Exercise directions: What number of lines in the data below contain the string "Platform"? Answer with that number alone.

Stored items from a collection:
┌──

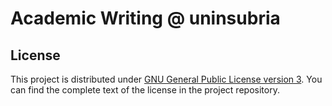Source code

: # Academic Writing @ uninsubria

## License

This project is distributed under [GNU General Public License version 3](https://opensource.org/license/gpl-3-0). You can find the complete text of the license in the project repository.
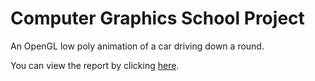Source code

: # Computer Graphics School Project

An OpenGL low poly animation of a car driving down a round.

You can view the report by clicking [here](report.pdf).
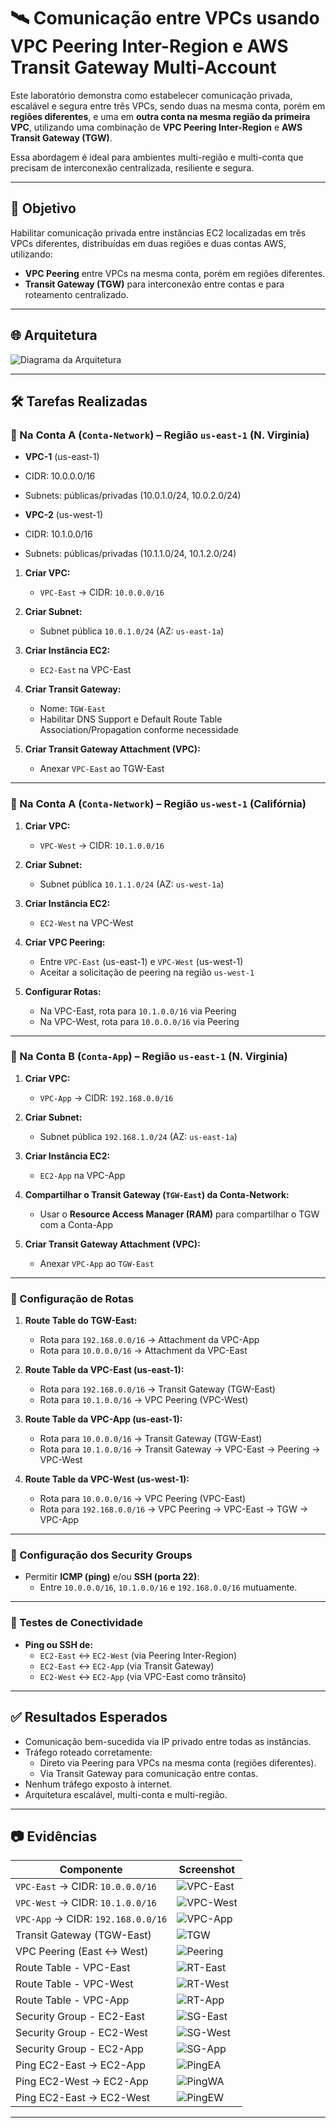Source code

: # 🛰️ Comunicação entre VPCs usando VPC Peering Inter-Region e AWS Transit Gateway Multi-Account

Este laboratório demonstra como estabelecer comunicação privada, escalável e segura entre três VPCs, sendo duas na mesma conta, porém em **regiões diferentes**, e uma em **outra conta na mesma região da primeira VPC**, utilizando uma combinação de **VPC Peering Inter-Region** e **AWS Transit Gateway (TGW)**.  

Essa abordagem é ideal para ambientes multi-região e multi-conta que precisam de interconexão centralizada, resiliente e segura.

---

## 🎯 Objetivo

Habilitar comunicação privada entre instâncias EC2 localizadas em três VPCs diferentes, distribuídas em duas regiões e duas contas AWS, utilizando:  
- **VPC Peering** entre VPCs na mesma conta, porém em regiões diferentes.  
- **Transit Gateway (TGW)** para interconexão entre contas e para roteamento centralizado.

---

## 🌐 Arquitetura

![Diagrama da Arquitetura](evidencias/diagrama-vpc-peering-tgw.png)

---

## 🛠️ Tarefas Realizadas

### 🔸 Na Conta A (`Conta-Network`) – Região `us-east-1` (N. Virginia)
   - **VPC-1** (us-east-1)
   - CIDR: 10.0.0.0/16
   - Subnets: públicas/privadas (10.0.1.0/24, 10.0.2.0/24)

  - **VPC-2** (us-west-1)
 - CIDR: 10.1.0.0/16
 - Subnets: públicas/privadas (10.1.1.0/24, 10.1.2.0/24)



1. **Criar VPC:**
   - `VPC-East` → CIDR: `10.0.0.0/16`

2. **Criar Subnet:**
   - Subnet pública `10.0.1.0/24` (AZ: `us-east-1a`)

3. **Criar Instância EC2:**
   - `EC2-East` na VPC-East

4. **Criar Transit Gateway:**
   - Nome: `TGW-East`
   - Habilitar DNS Support e Default Route Table Association/Propagation conforme necessidade

5. **Criar Transit Gateway Attachment (VPC):**
   - Anexar `VPC-East` ao TGW-East

---

### 🔹 Na Conta A (`Conta-Network`) – Região `us-west-1` (Califórnia)

1. **Criar VPC:**
   - `VPC-West` → CIDR: `10.1.0.0/16`

2. **Criar Subnet:**
   - Subnet pública `10.1.1.0/24` (AZ: `us-west-1a`)

3. **Criar Instância EC2:**
   - `EC2-West` na VPC-West

4. **Criar VPC Peering:**
   - Entre `VPC-East` (us-east-1) e `VPC-West` (us-west-1)
   - Aceitar a solicitação de peering na região `us-west-1`

5. **Configurar Rotas:**
   - Na VPC-East, rota para `10.1.0.0/16` via Peering
   - Na VPC-West, rota para `10.0.0.0/16` via Peering

---

### 🔸 Na Conta B (`Conta-App`) – Região `us-east-1` (N. Virginia)

1. **Criar VPC:**
   - `VPC-App` → CIDR: `192.168.0.0/16`

2. **Criar Subnet:**
   - Subnet pública `192.168.1.0/24` (AZ: `us-east-1a`)

3. **Criar Instância EC2:**
   - `EC2-App` na VPC-App

4. **Compartilhar o Transit Gateway (`TGW-East`) da Conta-Network:**
   - Usar o **Resource Access Manager (RAM)** para compartilhar o TGW com a Conta-App

5. **Criar Transit Gateway Attachment (VPC):**
   - Anexar `VPC-App` ao `TGW-East`

---

### 🔗 Configuração de Rotas

1. **Route Table do TGW-East:**
   - Rota para `192.168.0.0/16` → Attachment da VPC-App
   - Rota para `10.0.0.0/16` → Attachment da VPC-East

2. **Route Table da VPC-East (us-east-1):**
   - Rota para `192.168.0.0/16` → Transit Gateway (TGW-East)
   - Rota para `10.1.0.0/16` → VPC Peering (VPC-West)

3. **Route Table da VPC-App (us-east-1):**
   - Rota para `10.0.0.0/16` → Transit Gateway (TGW-East)
   - Rota para `10.1.0.0/16` → Transit Gateway → VPC-East → Peering → VPC-West

4. **Route Table da VPC-West (us-west-1):**
   - Rota para `10.0.0.0/16` → VPC Peering (VPC-East)
   - Rota para `192.168.0.0/16` → VPC Peering → VPC-East → TGW → VPC-App

---

### 🔐 Configuração dos Security Groups

- Permitir **ICMP (ping)** e/ou **SSH (porta 22)**:
  - Entre `10.0.0.0/16`, `10.1.0.0/16` e `192.168.0.0/16` mutuamente.

---

### 🔧 Testes de Conectividade

- **Ping ou SSH de:**
  - `EC2-East` ↔ `EC2-West` (via Peering Inter-Region)
  - `EC2-East` ↔ `EC2-App` (via Transit Gateway)
  - `EC2-West` ↔ `EC2-App` (via VPC-East como trânsito)

---

## ✅ Resultados Esperados

- Comunicação bem-sucedida via IP privado entre todas as instâncias.
- Tráfego roteado corretamente:
  - Direto via Peering para VPCs na mesma conta (regiões diferentes).
  - Via Transit Gateway para comunicação entre contas.
- Nenhum tráfego exposto à internet.
- Arquitetura escalável, multi-conta e multi-região.

---

## 📷 Evidências

| Componente                          | Screenshot                                      |
|--------------------------------------|-------------------------------------------------|
| `VPC-East` → CIDR: `10.0.0.0/16`     | ![VPC-East](evidencias/vpc-east.png)            |
| `VPC-West` → CIDR: `10.1.0.0/16`     | ![VPC-West](evidencias/vpc-west.png)            |
| `VPC-App` → CIDR: `192.168.0.0/16`   | ![VPC-App](evidencias/vpc-app.png)              |
| Transit Gateway (TGW-East)           | ![TGW](evidencias/tgw-east.png)                 |
| VPC Peering (East ↔ West)            | ![Peering](evidencias/vpc-peering.png)          |
| Route Table - VPC-East               | ![RT-East](evidencias/rt-east.png)              |
| Route Table - VPC-West               | ![RT-West](evidencias/rt-west.png)              |
| Route Table - VPC-App                | ![RT-App](evidencias/rt-app.png)                |
| Security Group - EC2-East            | ![SG-East](evidencias/sg-east.png)              |
| Security Group - EC2-West            | ![SG-West](evidencias/sg-west.png)              |
| Security Group - EC2-App             | ![SG-App](evidencias/sg-app.png)                |
| Ping EC2-East → EC2-App              | ![PingEA](evidencias/ping-east-app.png)         |
| Ping EC2-West → EC2-App              | ![PingWA](evidencias/ping-west-app.png)         |
| Ping EC2-East → EC2-West             | ![PingEW](evidencias/ping-east-west.png)        |

---

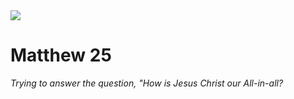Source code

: <img class="intro-right" src="/images/art-matthew.jpg">

# Matthew 25

*Trying to answer the question, "How is Jesus Christ our All-in-all?*
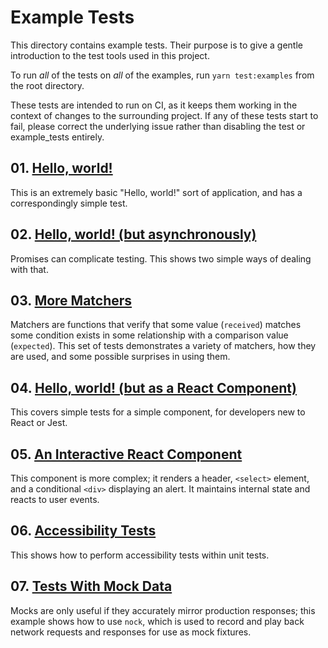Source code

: # Example Tests

This directory contains example tests. Their purpose is to give a gentle introduction to the test tools used in this project.

To run _all_ of the tests on _all_ of the examples, run `yarn test:examples` from the root directory.

These tests are intended to run on CI, as it keeps them working in the context of changes to the surrounding project. If any of these tests start to fail, please correct the underlying issue rather than disabling the test or example_tests entirely.

## 01. [Hello, world!](./01_hello_world/)

This is an extremely basic "Hello, world!" sort of application, and has a correspondingly simple test.

## 02. [Hello, world! (but asynchronously)](./02_hello_world_async/)

Promises can complicate testing. This shows two simple ways of dealing with that.

## 03. [More Matchers](./03_more_matchers/)

Matchers are functions that verify that some value (`received`) matches some condition exists in some relationship with a comparison value (`expected`). This set of tests demonstrates a variety of matchers, how they are used, and some possible surprises in using them.

## 04. [Hello, world! (but as a React Component)](./04_hello_world_react/)

This covers simple tests for a simple component, for developers new to React or Jest.

## 05. [An Interactive React Component](./05_interactive_components/)

This component is more complex; it renders a header, `<select>` element, and a conditional `<div>` displaying an alert. It maintains internal state and reacts to user events.

## 06. [Accessibility Tests](./06_accessibility_tests/)

This shows how to perform accessibility tests within unit tests.

## 07. [Tests With Mock Data](./07_tests_with_mock_data/)

Mocks are only useful if they accurately mirror production responses; this example shows how to use `nock`, which is used to record and play back network requests and responses for use as mock fixtures.
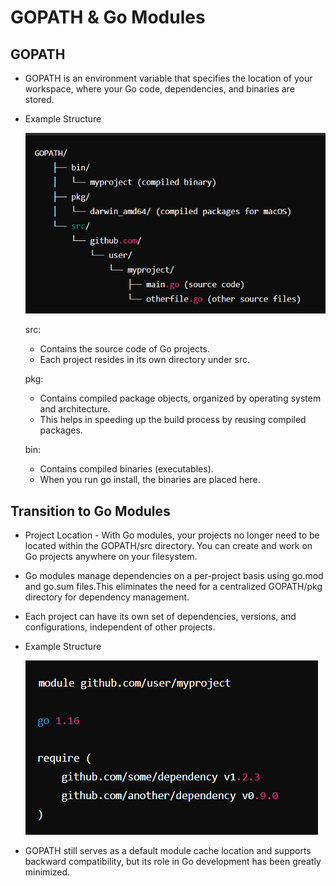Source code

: # GOPATH & Go Modules

## GOPATH

- GOPATH is an environment variable that specifies the location of your workspace, where your Go code, dependencies, and binaries are stored.
- Example Structure
  
  ![GOPATH Structure](image-2.png)
  
    src:
    - Contains the source code of Go projects.
    - Each project resides in its own directory under src.
    
    pkg:
    - Contains compiled package objects, organized by operating system and architecture.
    - This helps in speeding up the build process by reusing compiled packages.

    bin:
    - Contains compiled binaries (executables).
    - When you run go install, the binaries are placed here.
  


## Transition to Go Modules

- Project Location - With Go modules, your projects no longer need to be located within the GOPATH/src directory. You can create and work on Go projects anywhere on your filesystem.
- Go modules manage dependencies on a per-project basis using go.mod and go.sum files.This eliminates the need for a centralized GOPATH/pkg directory for dependency management.
- Each project can have its own set of dependencies, versions, and configurations, independent of other projects.
- Example Structure
  
  ![Go Module Structure](image-3.png)

- GOPATH still serves as a default module cache location and supports backward compatibility, but its role in Go development has been greatly minimized. 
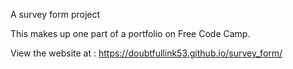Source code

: A survey form project


This makes up one part of a portfolio on Free Code Camp.


 View the website at : https://doubtfullink53.github.io/survey_form/
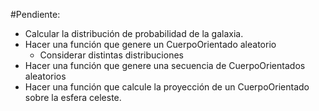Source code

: #Pendiente:

- Calcular la distribución de probabilidad de la galaxia.
- Hacer una función que genere un CuerpoOrientado aleatorio
  - Considerar distintas distribuciones
- Hacer una función que genere una secuencia de CuerpoOrientados aleatorios
- Hacer una función que calcule la proyección de un CuerpoOrientado sobre la esfera celeste.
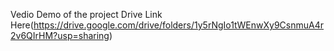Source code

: Vedio Demo of the project
Drive Link Here(https://drive.google.com/drive/folders/1y5rNgIo1tWEnwXy9CsnmuA4r2v6QIrHM?usp=sharing)
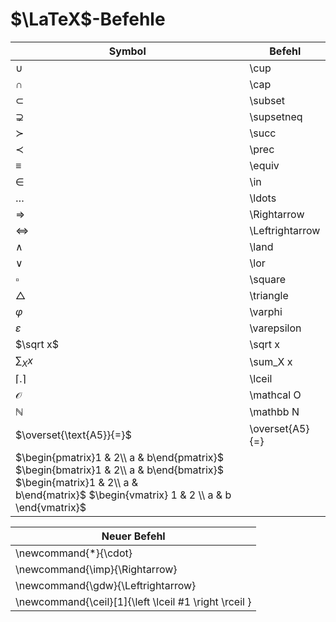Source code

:# $\LaTeX$-Befehle

| Symbol                                                                                                                                                                           | Befehl          |
| -------------------------------------------------------------------------------------------------------------------------------------------------------------------------------- | --------------- |
| $\cup$                                                                                                                                                                           | \cup            |
| $\cap$                                                                                                                                                                           | \cap            |
| $\subset$                                                                                                                                                                        | \subset         |
| $\supsetneq$                                                                                                                                                                     | \supsetneq      |
| $\succ$                                                                                                                                                                          | \succ           |
| $\prec$                                                                                                                                                                          | \prec           |
| $\equiv$                                                                                                                                                                         | \equiv          |
| $\in$                                                                                                                                                                            | \in             |
| $\ldots$                                                                                                                                                                         | \ldots          |
| $\Rightarrow$                                                                                                                                                                    | \Rightarrow     |
| $\Leftrightarrow$                                                                                                                                                                | \Leftrightarrow |
| $\land$                                                                                                                                                                          | \land           |
| $\lor$                                                                                                                                                                           | \lor            |
| $\square$                                                                                                                                                                        | \square         |
| $\triangle$                                                                                                                                                                      | \triangle       |
| $\varphi$                                                                                                                                                                        | \varphi         |
| $\varepsilon$                                                                                                                                                                    | \varepsilon     |
| $\sqrt x$                                                                                                                                                                        | \sqrt x         |
| $\sum_X x$                                                                                                                                                                       | \sum_X x        |
| $\lceil .\rceil$                                                                                                                                                                 | \lceil          |
| $\mathcal O$                                                                                                                                                                     | \mathcal O      |
| $\mathbb N$                                                                                                                                                                      | \mathbb N       |
| $\overset{\text{A5}}{=}$                                                                                                                                                         | \overset{A5}{=} |
| $\begin{pmatrix}1 & 2\\ a & b\end{pmatrix}$ $\begin{bmatrix}1 & 2\\ a & b\end{bmatrix}$ $\begin{matrix}1 & 2\\ a & b\end{matrix}$ $\begin{vmatrix} 1 & 2 \\ a & b \end{vmatrix}$ |                 |

| Neuer Befehl                                          |
| ----------------------------------------------------- |
| \newcommand{\*}{\cdot}                                |
| \newcommand{\imp}{\Rightarrow}                        |
| \newcommand{\gdw}{\Leftrightarrow}                    |
| \newcommand{\ceil}[1]{\left \lceil #1 \right \rceil } |
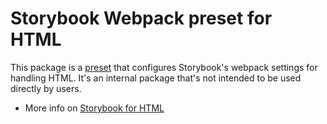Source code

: # Storybook Webpack preset for HTML

This package is a [preset](https://storybook.js.org/docs/addons/writing-presets#presets-api) that configures Storybook's webpack settings for handling HTML.
It's an internal package that's not intended to be used directly by users.

- More info on [Storybook for HTML](https://storybook.js.org/docs/get-started)
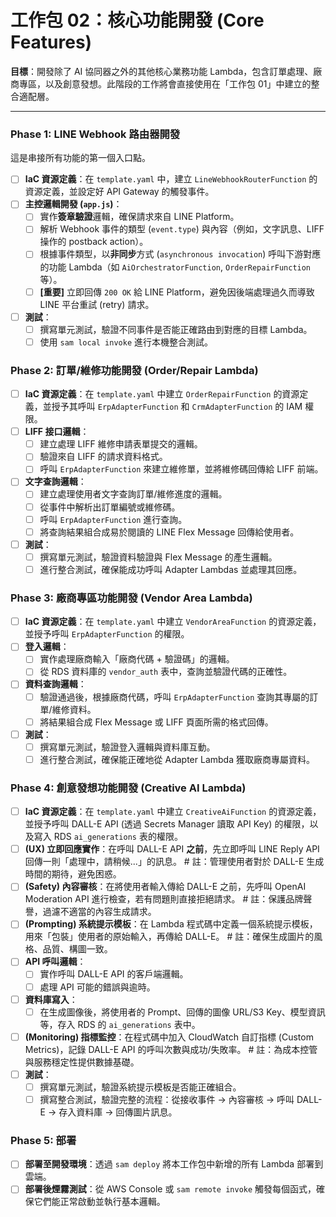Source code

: # 工作包 02：核心功能開發 (Core Features)

**目標**：開發除了 AI 協同器之外的其他核心業務功能 Lambda，包含訂單處理、廠商專區，以及創意發想。此階段的工作將會直接使用在「工作包 01」中建立的整合適配層。

---

### Phase 1: LINE Webhook 路由器開發

這是串接所有功能的第一個入口點。

- [ ] **IaC 資源定義**：在 `template.yaml` 中，建立 `LineWebhookRouterFunction` 的資源定義，並設定好 API Gateway 的觸發事件。
- [ ] **主控邏輯開發 (`app.js`)**：
    - [ ] 實作**簽章驗證**邏輯，確保請求來自 LINE Platform。
    - [ ] 解析 Webhook 事件的類型 (`event.type`) 與內容（例如，文字訊息、LIFF 操作的 postback action）。
    - [ ] 根據事件類型，以**非同步**方式 (`asynchronous invocation`) 呼叫下游對應的功能 Lambda（如 `AiOrchestratorFunction`, `OrderRepairFunction` 等）。
    - [ ] **[重要]** 立即回傳 `200 OK` 給 LINE Platform，避免因後端處理過久而導致 LINE 平台重試 (retry) 請求。
- [ ] **測試**：
    - [ ] 撰寫單元測試，驗證不同事件是否能正確路由到對應的目標 Lambda。
    - [ ] 使用 `sam local invoke` 進行本機整合測試。

### Phase 2: 訂單/維修功能開發 (Order/Repair Lambda)

- [ ] **IaC 資源定義**：在 `template.yaml` 中建立 `OrderRepairFunction` 的資源定義，並授予其呼叫 `ErpAdapterFunction` 和 `CrmAdapterFunction` 的 IAM 權限。
- [ ] **LIFF 接口邏輯**：
    - [ ] 建立處理 LIFF 維修申請表單提交的邏輯。
    - [ ] 驗證來自 LIFF 的請求資料格式。
    - [ ] 呼叫 `ErpAdapterFunction` 來建立維修單，並將維修碼回傳給 LIFF 前端。
- [ ] **文字查詢邏輯**：
    - [ ] 建立處理使用者文字查詢訂單/維修進度的邏輯。
    - [ ] 從事件中解析出訂單編號或維修碼。
    - [ ] 呼叫 `ErpAdapterFunction` 進行查詢。
    - [ ] 將查詢結果組合成易於閱讀的 LINE Flex Message 回傳給使用者。
- [ ] **測試**：
    - [ ] 撰寫單元測試，驗證資料驗證與 Flex Message 的產生邏輯。
    - [ ] 進行整合測試，確保能成功呼叫 Adapter Lambdas 並處理其回應。

### Phase 3: 廠商專區功能開發 (Vendor Area Lambda)

- [ ] **IaC 資源定義**：在 `template.yaml` 中建立 `VendorAreaFunction` 的資源定義，並授予呼叫 `ErpAdapterFunction` 的權限。
- [ ] **登入邏輯**：
    - [ ] 實作處理廠商輸入「廠商代碼 + 驗證碼」的邏輯。
    - [ ] 從 RDS 資料庫的 `vendor_auth` 表中，查詢並驗證代碼的正確性。
- [ ] **資料查詢邏輯**：
    - [ ] 驗證通過後，根據廠商代碼，呼叫 `ErpAdapterFunction` 查詢其專屬的訂單/維修資料。
    - [ ] 將結果組合成 Flex Message 或 LIFF 頁面所需的格式回傳。
- [ ] **測試**：
    - [ ] 撰寫單元測試，驗證登入邏輯與資料庫互動。
    - [ ] 進行整合測試，確保能正確地從 Adapter Lambda 獲取廠商專屬資料。

### Phase 4: 創意發想功能開發 (Creative AI Lambda)

- [ ] **IaC 資源定義**：在 `template.yaml` 中建立 `CreativeAiFunction` 的資源定義，並授予呼叫 DALL-E API (透過 Secrets Manager 讀取 API Key) 的權限，以及寫入 RDS `ai_generations` 表的權限。
- [ ] **(UX) 立即回應實作**：在呼叫 DALL-E API **之前**，先立即呼叫 LINE Reply API 回傳一則「處理中，請稍候...」的訊息。 # 註：管理使用者對於 DALL-E 生成時間的期待，避免困惑。
- [ ] **(Safety) 內容審核**：在將使用者輸入傳給 DALL-E 之前，先呼叫 OpenAI Moderation API 進行檢查，若有問題則直接拒絕請求。 # 註：保護品牌聲譽，過濾不適當的內容生成請求。
- [ ] **(Prompting) 系統提示模板**：在 Lambda 程式碼中定義一個系統提示模板，用來「包裝」使用者的原始輸入，再傳給 DALL-E。 # 註：確保生成圖片的風格、品質、構圖一致。
- [ ] **API 呼叫邏輯**：
    - [ ] 實作呼叫 DALL-E API 的客戶端邏輯。
    - [ ] 處理 API 可能的錯誤與逾時。
- [ ] **資料庫寫入**：
    - [ ] 在生成圖像後，將使用者的 Prompt、回傳的圖像 URL/S3 Key、模型資訊等，存入 RDS 的 `ai_generations` 表中。
- [ ] **(Monitoring) 指標監控**：在程式碼中加入 CloudWatch 自訂指標 (Custom Metrics)，記錄 DALL-E API 的呼叫次數與成功/失敗率。 # 註：為成本控管與服務穩定性提供數據基礎。
- [ ] **測試**：
    - [ ] 撰寫單元測試，驗證系統提示模板是否能正確組合。
    - [ ] 撰寫整合測試，驗證完整的流程：從接收事件 -> 內容審核 -> 呼叫 DALL-E -> 存入資料庫 -> 回傳圖片訊息。

### Phase 5: 部署

- [ ] **部署至開發環境**：透過 `sam deploy` 將本工作包中新增的所有 Lambda 部署到雲端。
- [ ] **部署後煙霧測試**：從 AWS Console 或 `sam remote invoke` 觸發每個函式，確保它們能正常啟動並執行基本邏輯。
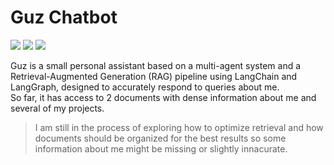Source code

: # Guz Chatbot

[![](https://img.shields.io/badge/-Python%203.11-ffd343?logo=python)](https://www.python.org/)
[![](https://img.shields.io/badge/-LangChain-083c5c?logo=langchain&logoColor=white)](https://www.langchain.com/)
[![](https://img.shields.io/badge/-FastAPI-009485?logo=fastapi&logoColor=white)](https://fastapi.tiangolo.com/)

Guz is a small personal assistant based on a multi-agent system and a Retrieval-Augmented Generation (RAG) pipeline using LangChain and LangGraph, designed to accurately respond to queries about me.  
So far, it has access to 2 documents with dense information about me and several of my projects.

> I am still in the process of exploring how to optimize retrieval and how documents should be organized for the best results so some information about me might be missing or slightly innacurate.
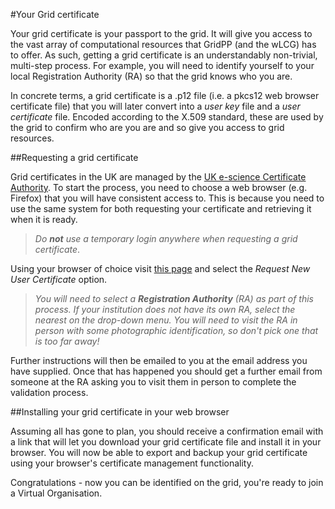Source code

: #Your Grid certificate

Your grid certificate is your passport to the grid.
It will give you access to the vast array of computational resources that
GridPP (and the wLCG) has to offer.
As such, getting a grid certificate is an understandably non-trivial,
multi-step process.
For example, you will need to identify yourself to your local
Registration Authority (RA) so that the grid knows who you are.

In concrete terms, a grid certificate is a .p12 file
(i.e. a pkcs12 web browser certificate file)
that you will later convert into a _user key_ file
and a _user certificate_ file.
Encoded according to the X.509 standard,
these are used by the grid to confirm
who are you are and so give you access to grid resources.

##Requesting a grid certificate

Grid certificates in the UK are managed by the
<a href="http://ngs.ac.uk/ukca" target="_blank">UK e-science Certificate Authority</a>.
To start the process, you need to choose a web browser (e.g. Firefox)
that you will have consistent access to.
This is because you need to use the same system for both requesting your
certificate and retrieving it when it is ready.

> _Do **not** use a temporary login anywhere when requesting a
> grid certificate_.

Using your browser of choice visit
<a href="https://https://portal.ca.grid-support.ac.uk/caportal/" target="_blank">this page</a>
and select the _Request New User Certificate_ option.
<!--, then choose
'User Certificate', fill in your personal details
(using your departmental email address) and select the appropriate
registration authority (RA) for your site.
-->

> _You will need to select a **Registration Authority** (RA) as part
> of this process. If your institution does not have its own RA,
> select the nearest on the drop-down menu. You will need to visit
> the RA in person with some photographic identification, so don't
> pick one that is too far away!_

Further instructions will then be emailed to you at the email address you
have supplied.
Once that has happened you should get a further email from someone
at the RA asking you to visit them in person to complete the validation
process.

##Installing your grid certificate in your web browser

Assuming all has gone to plan,
you should receive a confirmation email with a link that will
let you download your grid certificate file and install it in
your browser.
You will now be able to export and backup your grid certificate
using your browser's certificate management functionality.

Congratulations - now you can be identified on the grid,
you're ready to join a Virtual Organisation.
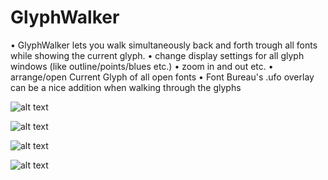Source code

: GlyphWalker
===================

• GlyphWalker lets you walk simultaneously back and forth trough all fonts while showing the current glyph.
• change display settings for all glyph windows (like outline/points/blues etc.)
• zoom in and out etc.
• arrange/open Current Glyph of all open fonts
• Font Bureau's .ufo overlay can be a nice addition when walking through the glyphs

![alt text](https://github.com/luke-snider/robofont-extensions/blob/master/GlyphWalker/GlyphWalker_screen1.png)

![alt text](https://github.com/luke-snider/robofont-extensions/blob/master/GlyphWalker/GlyphWalker_screen4.png)

![alt text](https://github.com/luke-snider/robofont-extensions/blob/master/GlyphWalker/GlyphWalker_screen2.png)

![alt text](https://github.com/luke-snider/robofont-extensions/blob/master/GlyphWalker/GlyphWalker_screen3.png)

└──

Exercise solution: 2